In recent years, Skechers has started reducing its dependence on China. Like many global brands, it’s shifting some production to other countries due to rising labor costs and trade concerns. But for now, China still plays a major role in the brand’s supply chain.
Vietnam
Vietnam has become a key manufacturing hub for Skechers in recent years. We found that many of their athletic shoes, including running and walking styles, are made there. The country has skilled workers and strong infrastructure for making sports shoes, which makes it a good fit for Skechers' needs.
The move to Vietnam was part of the company’s plan to diversify its manufacturing.
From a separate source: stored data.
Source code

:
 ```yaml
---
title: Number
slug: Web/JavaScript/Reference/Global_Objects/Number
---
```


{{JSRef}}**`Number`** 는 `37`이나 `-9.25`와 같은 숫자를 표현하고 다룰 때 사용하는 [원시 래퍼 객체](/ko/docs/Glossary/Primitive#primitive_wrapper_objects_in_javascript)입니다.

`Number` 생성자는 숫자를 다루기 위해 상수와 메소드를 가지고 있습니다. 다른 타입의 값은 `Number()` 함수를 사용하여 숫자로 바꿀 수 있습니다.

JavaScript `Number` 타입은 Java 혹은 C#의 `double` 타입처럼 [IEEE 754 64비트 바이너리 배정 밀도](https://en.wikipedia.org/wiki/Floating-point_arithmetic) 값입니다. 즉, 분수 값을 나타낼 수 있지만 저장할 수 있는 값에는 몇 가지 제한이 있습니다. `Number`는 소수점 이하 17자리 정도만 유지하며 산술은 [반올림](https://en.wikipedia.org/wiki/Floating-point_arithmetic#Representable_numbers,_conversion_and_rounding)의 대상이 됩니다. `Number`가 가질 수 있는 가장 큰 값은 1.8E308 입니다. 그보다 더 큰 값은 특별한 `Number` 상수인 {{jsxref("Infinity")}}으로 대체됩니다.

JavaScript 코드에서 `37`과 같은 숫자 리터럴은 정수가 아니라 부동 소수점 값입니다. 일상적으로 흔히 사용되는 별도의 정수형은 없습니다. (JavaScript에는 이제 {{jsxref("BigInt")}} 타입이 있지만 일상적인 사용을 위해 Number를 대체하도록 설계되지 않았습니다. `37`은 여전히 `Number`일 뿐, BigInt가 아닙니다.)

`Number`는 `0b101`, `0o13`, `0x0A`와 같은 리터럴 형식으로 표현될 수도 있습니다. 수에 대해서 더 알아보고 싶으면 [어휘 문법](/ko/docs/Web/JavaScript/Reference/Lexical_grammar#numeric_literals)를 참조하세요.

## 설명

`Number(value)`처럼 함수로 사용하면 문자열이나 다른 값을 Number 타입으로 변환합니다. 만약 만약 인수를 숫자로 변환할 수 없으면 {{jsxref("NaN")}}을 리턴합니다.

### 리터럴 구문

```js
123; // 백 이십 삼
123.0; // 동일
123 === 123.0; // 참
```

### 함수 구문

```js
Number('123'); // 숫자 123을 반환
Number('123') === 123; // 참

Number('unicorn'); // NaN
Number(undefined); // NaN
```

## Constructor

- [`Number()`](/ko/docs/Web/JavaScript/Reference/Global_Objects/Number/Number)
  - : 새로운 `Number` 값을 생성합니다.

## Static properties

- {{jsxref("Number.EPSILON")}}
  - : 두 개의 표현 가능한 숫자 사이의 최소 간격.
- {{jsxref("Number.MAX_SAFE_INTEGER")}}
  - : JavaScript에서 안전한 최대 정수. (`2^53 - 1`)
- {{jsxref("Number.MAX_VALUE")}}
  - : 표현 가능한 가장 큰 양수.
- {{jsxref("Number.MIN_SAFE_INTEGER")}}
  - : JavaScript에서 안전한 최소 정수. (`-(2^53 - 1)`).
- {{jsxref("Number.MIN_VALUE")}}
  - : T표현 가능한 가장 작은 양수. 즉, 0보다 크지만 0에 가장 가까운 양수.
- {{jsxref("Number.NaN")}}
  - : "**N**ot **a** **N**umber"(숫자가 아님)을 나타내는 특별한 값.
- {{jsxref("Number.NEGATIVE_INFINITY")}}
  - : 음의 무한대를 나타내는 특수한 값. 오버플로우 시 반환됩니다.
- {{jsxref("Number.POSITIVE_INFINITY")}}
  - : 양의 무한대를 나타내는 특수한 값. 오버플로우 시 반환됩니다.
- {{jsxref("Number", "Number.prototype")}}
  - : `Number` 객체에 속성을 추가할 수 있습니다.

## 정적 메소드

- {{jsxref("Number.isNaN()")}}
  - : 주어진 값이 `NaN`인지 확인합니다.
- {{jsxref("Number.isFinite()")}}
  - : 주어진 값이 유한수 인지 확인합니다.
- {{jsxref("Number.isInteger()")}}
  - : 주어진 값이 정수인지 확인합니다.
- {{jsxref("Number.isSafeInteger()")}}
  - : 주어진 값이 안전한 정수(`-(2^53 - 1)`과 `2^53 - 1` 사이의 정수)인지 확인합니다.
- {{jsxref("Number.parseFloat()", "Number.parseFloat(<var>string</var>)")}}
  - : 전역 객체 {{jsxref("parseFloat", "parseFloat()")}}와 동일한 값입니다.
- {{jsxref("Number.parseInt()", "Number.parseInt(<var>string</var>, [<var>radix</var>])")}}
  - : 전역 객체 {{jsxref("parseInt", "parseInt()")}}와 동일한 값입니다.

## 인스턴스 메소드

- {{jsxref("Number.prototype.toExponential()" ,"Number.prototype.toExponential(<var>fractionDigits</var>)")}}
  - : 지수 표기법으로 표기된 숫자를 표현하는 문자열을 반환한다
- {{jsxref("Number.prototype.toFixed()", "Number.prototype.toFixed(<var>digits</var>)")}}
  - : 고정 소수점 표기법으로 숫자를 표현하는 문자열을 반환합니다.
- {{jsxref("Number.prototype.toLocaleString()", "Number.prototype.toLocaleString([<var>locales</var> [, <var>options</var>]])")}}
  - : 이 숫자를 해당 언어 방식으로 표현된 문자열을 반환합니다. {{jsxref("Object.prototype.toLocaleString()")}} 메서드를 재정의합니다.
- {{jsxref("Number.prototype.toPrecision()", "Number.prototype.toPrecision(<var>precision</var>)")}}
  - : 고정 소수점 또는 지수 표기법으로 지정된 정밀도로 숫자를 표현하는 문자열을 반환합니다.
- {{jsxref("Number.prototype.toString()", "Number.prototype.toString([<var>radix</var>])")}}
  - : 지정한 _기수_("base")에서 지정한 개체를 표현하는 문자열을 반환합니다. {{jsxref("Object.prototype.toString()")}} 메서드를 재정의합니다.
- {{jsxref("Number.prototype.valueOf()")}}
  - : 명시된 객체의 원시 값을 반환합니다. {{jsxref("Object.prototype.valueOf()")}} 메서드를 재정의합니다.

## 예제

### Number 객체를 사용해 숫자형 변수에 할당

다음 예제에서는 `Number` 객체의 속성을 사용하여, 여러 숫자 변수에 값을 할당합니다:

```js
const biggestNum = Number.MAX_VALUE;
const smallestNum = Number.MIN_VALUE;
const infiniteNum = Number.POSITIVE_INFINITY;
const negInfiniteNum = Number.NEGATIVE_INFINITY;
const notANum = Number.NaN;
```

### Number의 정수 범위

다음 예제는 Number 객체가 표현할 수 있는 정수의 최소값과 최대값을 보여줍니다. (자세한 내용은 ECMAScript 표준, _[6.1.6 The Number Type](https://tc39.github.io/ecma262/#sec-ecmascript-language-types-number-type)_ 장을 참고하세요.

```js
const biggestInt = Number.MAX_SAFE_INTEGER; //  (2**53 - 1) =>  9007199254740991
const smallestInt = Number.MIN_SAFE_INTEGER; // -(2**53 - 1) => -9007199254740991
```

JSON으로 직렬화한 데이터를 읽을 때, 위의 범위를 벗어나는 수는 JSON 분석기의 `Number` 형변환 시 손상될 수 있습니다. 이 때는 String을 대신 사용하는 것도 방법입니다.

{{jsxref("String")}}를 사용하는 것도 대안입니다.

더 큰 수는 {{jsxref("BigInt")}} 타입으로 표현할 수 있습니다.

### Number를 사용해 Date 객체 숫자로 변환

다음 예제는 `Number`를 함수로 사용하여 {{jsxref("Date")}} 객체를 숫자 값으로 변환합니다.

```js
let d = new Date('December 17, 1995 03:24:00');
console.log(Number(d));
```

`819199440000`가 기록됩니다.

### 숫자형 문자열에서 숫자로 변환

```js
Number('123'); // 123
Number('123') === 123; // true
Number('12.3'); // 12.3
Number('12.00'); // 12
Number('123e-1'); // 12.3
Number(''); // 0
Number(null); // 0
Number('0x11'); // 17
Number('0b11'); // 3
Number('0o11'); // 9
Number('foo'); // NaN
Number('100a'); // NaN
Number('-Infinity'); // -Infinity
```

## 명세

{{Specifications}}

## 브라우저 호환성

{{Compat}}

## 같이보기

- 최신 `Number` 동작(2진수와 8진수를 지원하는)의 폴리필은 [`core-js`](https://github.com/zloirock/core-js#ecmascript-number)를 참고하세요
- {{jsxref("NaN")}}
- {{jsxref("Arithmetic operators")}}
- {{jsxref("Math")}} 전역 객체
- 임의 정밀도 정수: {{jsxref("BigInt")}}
By using more than one country, Skechers can avoid delays or risks tied to a single location. This strategy became even more important during global supply chain challenges like the COVID-19 pandemic.
In Vietnam, Skechers works with third-party manufacturers just like it does in China.
We contacted Skechers regarding this and found out that the company often sends its own teams to inspect these factories.
Cambodia
Cambodia is another location where Skechers produces its footwear. It’s smaller compared to China and Vietnam, but it’s growing. We saw that several large shoe manufacturers in Cambodia supply products to Skechers. These factories usually focus on assembling shoes and finishing the final details.
Like with its other locations, Skechers doesn’t own these factories. But it keeps control by having its own people on the ground. They check production lines and make sure everything meets company standards. That helps them protect the brand and avoid quality issues.
What makes Cambodia stand out is its growing role in the global footwear industry. Labor is affordable, and the government has encouraged foreign investment in manufacturing. Skechers saw that potential and included Cambodia as part of its production network.
While it’s not the largest source of Skechers shoes, Cambodia gives the company more flexibility. If there’s a problem in one country, they can shift more orders to Cambodia. That’s part of how Skechers keeps shoes available around the world without running into major delays.
If you’re researching before buying, don’t miss this honest guide on whether Skechers run large, small, or just right.
Final Words
So, who owns Skechers? Now you know—it’s publicly traded, but the Greenberg family still runs it like they always have. That family-led touch is what keeps Skechers feeling familiar and real, even as it’s sold around the world.
Here’s a recap:
-
Robert Greenberg started Skechers and still leads it.
-
His son, Michael, is the president and helps run day-to-day operations.
-
The company is publicly traded but is led by the same founding family.
-
Most shoes are made in Asia through trusted manufacturers.
-
Skechers has grown big, but stayed simple: comfy shoes for everyday people.
And that’s what makes Skechers special—it didn’t forget where it came from.